Pictures paired with source code
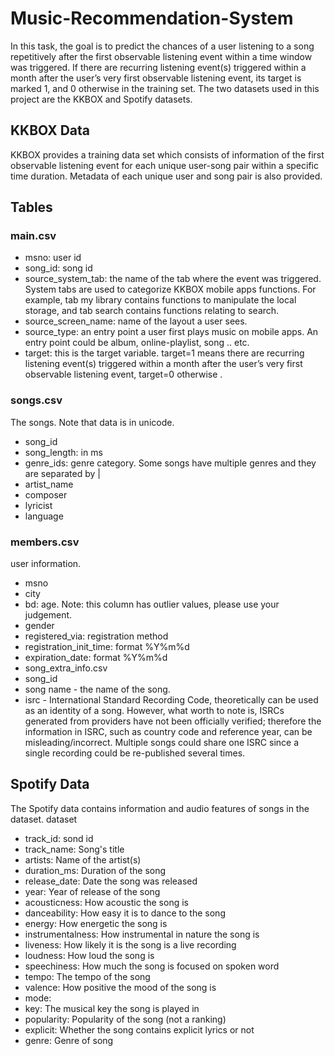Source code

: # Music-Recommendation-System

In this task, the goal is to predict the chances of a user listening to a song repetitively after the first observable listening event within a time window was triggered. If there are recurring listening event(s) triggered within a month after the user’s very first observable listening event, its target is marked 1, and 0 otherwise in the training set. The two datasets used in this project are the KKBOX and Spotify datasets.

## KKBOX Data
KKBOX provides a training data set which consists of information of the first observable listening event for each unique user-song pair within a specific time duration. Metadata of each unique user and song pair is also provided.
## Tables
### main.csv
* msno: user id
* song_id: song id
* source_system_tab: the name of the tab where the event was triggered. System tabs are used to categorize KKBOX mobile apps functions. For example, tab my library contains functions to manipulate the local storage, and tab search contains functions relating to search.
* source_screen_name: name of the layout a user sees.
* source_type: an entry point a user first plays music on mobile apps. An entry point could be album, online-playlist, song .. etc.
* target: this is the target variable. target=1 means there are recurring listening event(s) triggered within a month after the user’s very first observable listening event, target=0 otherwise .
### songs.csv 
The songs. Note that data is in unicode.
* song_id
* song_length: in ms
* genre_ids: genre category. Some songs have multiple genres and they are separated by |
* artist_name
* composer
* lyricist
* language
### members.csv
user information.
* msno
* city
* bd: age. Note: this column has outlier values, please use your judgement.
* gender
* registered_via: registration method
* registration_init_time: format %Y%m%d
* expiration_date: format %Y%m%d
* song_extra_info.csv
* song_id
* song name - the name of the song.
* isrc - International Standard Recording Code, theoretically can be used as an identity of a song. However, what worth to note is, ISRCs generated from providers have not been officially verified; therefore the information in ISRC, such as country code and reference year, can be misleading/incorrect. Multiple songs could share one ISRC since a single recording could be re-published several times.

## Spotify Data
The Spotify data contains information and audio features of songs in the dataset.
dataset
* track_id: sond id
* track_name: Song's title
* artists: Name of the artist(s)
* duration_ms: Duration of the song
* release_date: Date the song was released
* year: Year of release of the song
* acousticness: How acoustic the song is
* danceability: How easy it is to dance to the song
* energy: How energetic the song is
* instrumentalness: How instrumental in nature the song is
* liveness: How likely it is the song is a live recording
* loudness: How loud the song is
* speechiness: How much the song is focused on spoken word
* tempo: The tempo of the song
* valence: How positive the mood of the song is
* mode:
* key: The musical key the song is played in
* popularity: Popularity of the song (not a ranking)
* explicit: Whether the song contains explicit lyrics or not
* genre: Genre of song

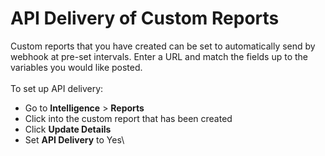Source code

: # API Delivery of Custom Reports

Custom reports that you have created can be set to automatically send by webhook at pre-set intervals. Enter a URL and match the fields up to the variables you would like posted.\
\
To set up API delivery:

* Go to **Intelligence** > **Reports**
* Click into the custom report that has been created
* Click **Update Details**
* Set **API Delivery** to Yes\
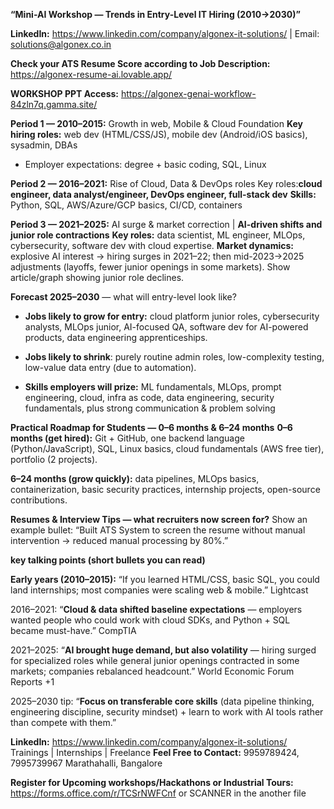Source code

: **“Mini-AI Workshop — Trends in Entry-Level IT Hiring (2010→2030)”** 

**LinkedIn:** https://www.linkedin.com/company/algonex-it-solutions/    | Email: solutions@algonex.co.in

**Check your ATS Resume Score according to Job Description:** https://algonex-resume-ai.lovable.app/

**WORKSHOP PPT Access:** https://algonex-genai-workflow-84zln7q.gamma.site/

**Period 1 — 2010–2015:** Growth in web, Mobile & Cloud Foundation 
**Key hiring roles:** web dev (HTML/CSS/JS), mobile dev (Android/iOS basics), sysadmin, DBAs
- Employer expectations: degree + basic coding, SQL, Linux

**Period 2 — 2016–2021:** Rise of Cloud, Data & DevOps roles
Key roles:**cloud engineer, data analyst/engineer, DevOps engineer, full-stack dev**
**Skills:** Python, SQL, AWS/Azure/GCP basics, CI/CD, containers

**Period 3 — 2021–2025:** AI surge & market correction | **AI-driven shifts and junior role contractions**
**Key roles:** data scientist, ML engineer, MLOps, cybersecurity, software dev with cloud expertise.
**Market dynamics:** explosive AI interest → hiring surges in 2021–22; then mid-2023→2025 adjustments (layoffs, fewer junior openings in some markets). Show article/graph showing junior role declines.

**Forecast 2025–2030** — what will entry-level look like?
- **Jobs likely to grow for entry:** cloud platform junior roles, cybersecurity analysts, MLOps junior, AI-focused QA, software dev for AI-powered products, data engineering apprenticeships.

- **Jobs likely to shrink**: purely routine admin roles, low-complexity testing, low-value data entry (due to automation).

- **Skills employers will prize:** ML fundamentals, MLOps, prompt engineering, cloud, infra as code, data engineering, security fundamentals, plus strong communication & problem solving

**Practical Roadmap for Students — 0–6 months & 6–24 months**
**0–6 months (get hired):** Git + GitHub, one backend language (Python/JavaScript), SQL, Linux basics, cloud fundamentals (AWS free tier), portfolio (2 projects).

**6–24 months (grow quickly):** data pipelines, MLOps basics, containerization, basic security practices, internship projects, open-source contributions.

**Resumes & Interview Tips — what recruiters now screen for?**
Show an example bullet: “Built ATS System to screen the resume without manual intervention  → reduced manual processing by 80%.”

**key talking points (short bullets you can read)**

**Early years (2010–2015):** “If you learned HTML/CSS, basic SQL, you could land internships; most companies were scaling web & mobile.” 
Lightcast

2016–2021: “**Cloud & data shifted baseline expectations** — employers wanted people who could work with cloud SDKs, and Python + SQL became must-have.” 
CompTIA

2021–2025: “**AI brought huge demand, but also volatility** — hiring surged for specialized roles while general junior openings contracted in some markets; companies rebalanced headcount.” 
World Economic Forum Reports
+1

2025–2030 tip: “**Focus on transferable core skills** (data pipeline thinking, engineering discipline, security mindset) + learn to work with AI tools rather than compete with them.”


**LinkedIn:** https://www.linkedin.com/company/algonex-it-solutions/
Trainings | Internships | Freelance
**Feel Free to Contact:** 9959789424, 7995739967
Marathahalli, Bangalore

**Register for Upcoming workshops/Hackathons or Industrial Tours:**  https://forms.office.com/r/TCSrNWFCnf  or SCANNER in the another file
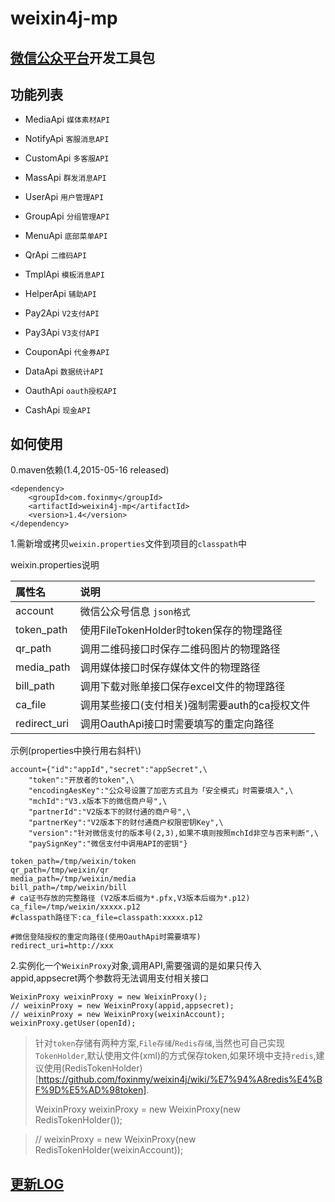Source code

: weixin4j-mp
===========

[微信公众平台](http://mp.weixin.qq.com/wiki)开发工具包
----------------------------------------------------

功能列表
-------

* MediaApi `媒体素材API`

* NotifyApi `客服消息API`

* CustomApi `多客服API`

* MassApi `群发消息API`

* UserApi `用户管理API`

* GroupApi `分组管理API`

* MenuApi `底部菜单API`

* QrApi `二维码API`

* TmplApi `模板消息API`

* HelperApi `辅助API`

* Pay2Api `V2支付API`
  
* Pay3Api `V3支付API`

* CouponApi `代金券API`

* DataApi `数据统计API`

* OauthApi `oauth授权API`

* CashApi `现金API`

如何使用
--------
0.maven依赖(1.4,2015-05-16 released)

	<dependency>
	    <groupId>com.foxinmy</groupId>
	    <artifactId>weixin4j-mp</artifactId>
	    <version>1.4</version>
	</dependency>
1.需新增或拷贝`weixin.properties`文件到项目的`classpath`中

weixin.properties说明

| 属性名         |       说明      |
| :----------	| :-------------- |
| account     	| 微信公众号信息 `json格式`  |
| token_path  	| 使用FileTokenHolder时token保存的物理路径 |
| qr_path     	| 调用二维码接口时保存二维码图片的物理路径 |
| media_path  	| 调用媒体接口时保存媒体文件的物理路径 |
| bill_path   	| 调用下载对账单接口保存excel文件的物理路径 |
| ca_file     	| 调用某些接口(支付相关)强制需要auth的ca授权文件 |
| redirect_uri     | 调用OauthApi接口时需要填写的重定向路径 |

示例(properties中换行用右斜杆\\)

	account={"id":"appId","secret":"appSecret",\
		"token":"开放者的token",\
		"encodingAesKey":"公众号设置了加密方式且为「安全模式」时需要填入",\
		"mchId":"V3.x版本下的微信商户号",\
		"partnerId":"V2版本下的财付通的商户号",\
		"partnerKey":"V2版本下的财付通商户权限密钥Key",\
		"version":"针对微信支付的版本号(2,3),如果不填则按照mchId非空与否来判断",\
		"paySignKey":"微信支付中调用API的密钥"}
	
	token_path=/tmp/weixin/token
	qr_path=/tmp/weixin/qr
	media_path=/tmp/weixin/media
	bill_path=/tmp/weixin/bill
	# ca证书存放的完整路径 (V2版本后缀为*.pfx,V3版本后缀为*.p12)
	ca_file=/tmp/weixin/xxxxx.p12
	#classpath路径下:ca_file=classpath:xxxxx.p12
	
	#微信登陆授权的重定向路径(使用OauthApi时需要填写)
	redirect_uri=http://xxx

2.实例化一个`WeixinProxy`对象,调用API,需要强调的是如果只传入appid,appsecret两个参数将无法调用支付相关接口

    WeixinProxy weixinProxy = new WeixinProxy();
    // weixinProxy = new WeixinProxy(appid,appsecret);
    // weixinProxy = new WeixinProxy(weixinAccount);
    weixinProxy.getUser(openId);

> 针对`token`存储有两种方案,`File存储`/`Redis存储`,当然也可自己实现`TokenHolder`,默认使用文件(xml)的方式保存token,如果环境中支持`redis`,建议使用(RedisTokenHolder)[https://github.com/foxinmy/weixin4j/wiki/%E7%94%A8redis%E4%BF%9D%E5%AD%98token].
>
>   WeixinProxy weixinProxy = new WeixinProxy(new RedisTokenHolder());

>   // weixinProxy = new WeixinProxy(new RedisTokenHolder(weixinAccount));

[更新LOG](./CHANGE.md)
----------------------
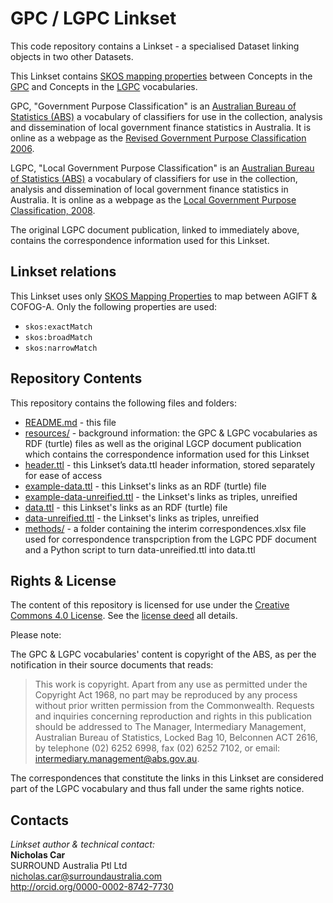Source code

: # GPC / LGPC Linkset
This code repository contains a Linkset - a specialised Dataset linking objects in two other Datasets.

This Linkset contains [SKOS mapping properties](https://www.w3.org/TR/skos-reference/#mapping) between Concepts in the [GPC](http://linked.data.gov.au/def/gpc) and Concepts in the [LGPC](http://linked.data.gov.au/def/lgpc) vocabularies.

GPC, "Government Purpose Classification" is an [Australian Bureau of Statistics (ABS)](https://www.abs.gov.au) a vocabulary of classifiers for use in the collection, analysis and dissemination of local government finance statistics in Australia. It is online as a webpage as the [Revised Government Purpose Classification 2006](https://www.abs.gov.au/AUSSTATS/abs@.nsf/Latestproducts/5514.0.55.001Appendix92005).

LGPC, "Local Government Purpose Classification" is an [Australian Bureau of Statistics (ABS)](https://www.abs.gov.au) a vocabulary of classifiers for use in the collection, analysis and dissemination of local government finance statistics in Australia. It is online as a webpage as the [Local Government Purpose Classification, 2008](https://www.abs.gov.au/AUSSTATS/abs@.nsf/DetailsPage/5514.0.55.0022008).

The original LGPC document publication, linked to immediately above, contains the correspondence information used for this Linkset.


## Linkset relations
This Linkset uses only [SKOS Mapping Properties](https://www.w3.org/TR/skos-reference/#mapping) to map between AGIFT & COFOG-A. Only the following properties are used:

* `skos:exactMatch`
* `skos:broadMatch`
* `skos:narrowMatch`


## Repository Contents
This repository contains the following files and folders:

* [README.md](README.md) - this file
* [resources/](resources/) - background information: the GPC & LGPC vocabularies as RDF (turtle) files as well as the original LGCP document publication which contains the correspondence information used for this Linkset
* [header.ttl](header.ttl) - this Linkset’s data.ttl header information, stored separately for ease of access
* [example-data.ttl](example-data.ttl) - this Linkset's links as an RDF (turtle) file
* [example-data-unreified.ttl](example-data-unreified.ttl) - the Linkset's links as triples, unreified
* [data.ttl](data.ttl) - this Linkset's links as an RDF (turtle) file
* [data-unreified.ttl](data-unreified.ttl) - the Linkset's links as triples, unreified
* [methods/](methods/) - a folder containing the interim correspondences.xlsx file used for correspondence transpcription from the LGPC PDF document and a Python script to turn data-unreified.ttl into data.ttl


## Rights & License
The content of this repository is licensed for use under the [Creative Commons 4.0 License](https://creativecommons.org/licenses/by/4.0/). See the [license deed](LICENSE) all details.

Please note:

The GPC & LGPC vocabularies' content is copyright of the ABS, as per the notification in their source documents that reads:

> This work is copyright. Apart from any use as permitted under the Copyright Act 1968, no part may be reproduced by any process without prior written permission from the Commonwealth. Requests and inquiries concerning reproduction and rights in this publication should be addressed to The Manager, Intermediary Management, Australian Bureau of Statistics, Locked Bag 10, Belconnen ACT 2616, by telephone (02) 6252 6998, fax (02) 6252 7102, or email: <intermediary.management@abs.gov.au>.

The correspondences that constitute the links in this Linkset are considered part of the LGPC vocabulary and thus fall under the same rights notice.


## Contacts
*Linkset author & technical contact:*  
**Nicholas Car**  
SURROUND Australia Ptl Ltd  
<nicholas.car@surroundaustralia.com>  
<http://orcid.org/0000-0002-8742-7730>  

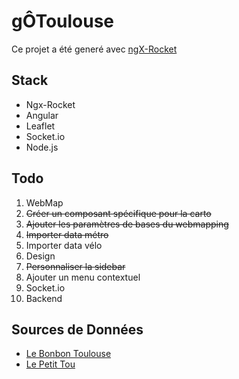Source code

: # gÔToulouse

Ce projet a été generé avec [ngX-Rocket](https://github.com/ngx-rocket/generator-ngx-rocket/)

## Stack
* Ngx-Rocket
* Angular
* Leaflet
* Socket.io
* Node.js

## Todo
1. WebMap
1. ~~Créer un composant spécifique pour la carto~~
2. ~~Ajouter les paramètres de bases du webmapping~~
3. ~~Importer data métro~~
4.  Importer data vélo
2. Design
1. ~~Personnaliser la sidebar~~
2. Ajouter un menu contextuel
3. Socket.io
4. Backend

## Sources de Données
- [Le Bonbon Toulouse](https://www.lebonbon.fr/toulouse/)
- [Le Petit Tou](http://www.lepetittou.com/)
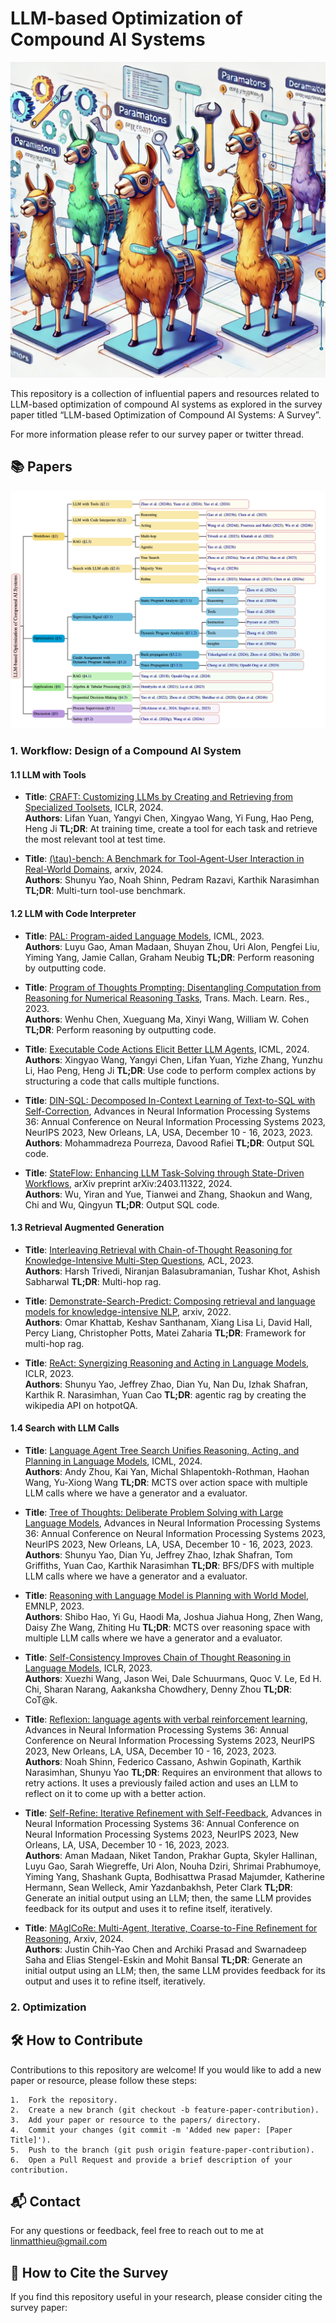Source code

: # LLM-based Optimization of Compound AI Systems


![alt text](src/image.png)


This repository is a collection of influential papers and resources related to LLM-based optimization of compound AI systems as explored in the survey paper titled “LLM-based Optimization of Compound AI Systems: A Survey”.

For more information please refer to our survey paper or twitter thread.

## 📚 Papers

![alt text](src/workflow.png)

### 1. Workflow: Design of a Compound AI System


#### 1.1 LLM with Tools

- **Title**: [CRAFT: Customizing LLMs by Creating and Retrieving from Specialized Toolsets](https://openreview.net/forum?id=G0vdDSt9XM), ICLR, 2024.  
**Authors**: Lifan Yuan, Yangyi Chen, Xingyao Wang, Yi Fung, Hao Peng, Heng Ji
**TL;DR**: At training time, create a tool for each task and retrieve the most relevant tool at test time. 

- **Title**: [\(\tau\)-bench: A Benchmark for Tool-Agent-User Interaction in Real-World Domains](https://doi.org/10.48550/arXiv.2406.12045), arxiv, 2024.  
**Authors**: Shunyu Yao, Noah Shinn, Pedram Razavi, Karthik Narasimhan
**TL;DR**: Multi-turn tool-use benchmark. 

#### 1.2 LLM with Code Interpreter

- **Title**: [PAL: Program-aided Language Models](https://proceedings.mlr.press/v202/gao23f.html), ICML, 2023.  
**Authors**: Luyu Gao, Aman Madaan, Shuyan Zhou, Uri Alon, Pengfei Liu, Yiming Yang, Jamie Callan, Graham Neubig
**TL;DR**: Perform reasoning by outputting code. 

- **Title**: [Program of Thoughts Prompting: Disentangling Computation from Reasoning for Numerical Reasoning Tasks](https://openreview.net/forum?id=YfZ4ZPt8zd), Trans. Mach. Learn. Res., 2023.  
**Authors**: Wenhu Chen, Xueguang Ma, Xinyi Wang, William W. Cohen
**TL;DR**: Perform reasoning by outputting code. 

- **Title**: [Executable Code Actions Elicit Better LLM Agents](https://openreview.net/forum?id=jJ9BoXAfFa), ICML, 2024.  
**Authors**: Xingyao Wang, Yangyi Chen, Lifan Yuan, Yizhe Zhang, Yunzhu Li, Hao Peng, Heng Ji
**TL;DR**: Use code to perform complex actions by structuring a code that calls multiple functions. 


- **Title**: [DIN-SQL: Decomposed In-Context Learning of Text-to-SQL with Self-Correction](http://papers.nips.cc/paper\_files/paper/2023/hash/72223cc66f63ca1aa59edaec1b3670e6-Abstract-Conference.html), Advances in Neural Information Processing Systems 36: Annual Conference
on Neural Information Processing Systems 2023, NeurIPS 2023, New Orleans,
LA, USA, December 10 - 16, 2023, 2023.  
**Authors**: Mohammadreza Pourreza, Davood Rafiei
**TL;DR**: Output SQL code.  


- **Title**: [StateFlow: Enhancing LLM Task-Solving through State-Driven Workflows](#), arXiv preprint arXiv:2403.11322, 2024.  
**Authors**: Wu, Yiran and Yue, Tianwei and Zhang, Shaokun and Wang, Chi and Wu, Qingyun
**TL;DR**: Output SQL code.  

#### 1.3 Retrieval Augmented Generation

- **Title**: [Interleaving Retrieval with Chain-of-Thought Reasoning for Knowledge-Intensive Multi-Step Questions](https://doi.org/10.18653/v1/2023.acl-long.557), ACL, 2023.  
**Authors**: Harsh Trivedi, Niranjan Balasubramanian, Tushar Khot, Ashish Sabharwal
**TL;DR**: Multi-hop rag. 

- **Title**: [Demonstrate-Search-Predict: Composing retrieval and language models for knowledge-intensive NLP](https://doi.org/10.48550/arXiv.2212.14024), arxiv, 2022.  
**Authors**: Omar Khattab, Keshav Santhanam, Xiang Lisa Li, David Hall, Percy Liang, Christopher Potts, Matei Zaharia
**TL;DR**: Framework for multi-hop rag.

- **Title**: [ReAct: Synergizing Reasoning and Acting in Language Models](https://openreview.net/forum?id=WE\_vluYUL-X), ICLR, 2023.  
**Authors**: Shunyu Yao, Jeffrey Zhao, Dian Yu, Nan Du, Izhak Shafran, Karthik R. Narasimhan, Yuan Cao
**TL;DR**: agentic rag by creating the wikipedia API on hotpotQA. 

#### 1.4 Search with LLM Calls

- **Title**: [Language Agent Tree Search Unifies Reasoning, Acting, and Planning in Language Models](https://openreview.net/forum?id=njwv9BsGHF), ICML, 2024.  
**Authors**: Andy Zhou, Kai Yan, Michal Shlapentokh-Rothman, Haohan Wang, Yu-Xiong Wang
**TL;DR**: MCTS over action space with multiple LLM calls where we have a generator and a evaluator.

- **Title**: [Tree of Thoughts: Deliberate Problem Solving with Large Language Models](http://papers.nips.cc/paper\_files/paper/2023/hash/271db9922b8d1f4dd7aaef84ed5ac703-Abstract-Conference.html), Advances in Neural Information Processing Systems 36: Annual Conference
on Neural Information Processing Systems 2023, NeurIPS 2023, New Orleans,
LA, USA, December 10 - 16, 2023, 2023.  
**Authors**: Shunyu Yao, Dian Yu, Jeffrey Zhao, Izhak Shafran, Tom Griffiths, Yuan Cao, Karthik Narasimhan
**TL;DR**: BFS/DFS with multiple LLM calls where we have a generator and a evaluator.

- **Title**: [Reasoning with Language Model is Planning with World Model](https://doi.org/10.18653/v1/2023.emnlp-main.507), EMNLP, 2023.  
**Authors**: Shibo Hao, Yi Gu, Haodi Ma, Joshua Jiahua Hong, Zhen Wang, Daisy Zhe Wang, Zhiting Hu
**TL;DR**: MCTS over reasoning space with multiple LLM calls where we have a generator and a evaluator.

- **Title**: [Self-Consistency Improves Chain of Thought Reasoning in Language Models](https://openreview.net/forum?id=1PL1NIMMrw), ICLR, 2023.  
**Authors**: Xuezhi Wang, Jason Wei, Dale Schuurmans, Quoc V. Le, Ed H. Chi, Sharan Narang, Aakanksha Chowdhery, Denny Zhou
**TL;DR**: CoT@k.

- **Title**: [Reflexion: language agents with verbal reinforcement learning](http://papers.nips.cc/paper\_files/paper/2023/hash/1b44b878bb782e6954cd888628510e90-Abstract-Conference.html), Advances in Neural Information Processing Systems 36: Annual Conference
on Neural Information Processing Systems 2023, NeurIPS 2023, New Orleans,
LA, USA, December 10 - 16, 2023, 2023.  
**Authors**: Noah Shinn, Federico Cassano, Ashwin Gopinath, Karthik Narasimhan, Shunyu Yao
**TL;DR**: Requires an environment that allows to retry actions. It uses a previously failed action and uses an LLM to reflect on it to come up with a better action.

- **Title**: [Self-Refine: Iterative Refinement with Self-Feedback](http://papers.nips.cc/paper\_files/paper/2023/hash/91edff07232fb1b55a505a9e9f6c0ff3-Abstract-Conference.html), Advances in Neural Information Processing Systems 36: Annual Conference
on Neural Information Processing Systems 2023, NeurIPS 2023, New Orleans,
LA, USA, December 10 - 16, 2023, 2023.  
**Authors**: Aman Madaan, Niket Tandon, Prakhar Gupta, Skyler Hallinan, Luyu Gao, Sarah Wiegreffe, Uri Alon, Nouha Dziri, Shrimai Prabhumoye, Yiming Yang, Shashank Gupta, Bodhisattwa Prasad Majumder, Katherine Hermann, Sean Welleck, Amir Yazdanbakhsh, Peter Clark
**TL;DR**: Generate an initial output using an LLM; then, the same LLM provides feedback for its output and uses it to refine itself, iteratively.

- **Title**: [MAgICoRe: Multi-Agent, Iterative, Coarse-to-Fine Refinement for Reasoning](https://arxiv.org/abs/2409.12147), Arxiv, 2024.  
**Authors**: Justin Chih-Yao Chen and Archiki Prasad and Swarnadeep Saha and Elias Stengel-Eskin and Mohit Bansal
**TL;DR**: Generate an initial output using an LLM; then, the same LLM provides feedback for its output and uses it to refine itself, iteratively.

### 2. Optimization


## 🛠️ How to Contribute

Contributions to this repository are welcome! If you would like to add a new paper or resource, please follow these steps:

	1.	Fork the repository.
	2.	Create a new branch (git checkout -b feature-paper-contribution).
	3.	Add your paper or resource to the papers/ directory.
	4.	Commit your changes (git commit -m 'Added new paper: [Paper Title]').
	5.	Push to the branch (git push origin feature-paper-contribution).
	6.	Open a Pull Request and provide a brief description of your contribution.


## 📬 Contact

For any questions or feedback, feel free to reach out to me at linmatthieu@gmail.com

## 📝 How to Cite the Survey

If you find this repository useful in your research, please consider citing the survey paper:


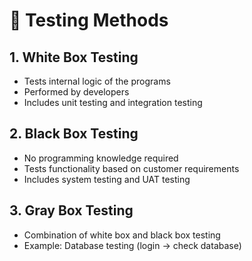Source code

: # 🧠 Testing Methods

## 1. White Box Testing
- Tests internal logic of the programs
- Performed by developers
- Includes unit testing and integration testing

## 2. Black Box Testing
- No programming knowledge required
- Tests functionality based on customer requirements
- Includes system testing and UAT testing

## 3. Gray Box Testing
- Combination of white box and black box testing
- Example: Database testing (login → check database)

Work required – Where does "Yangyi" occur in the data? Copy each line that has it.

Worked solution –
**Authors**: Lifan Yuan, Yangyi Chen, Xingyao Wang, Yi Fung, Hao Peng, Heng Ji
**Authors**: Xingyao Wang, Yangyi Chen, Lifan Yuan, Yizhe Zhang, Yunzhu Li, Hao Peng, Heng Ji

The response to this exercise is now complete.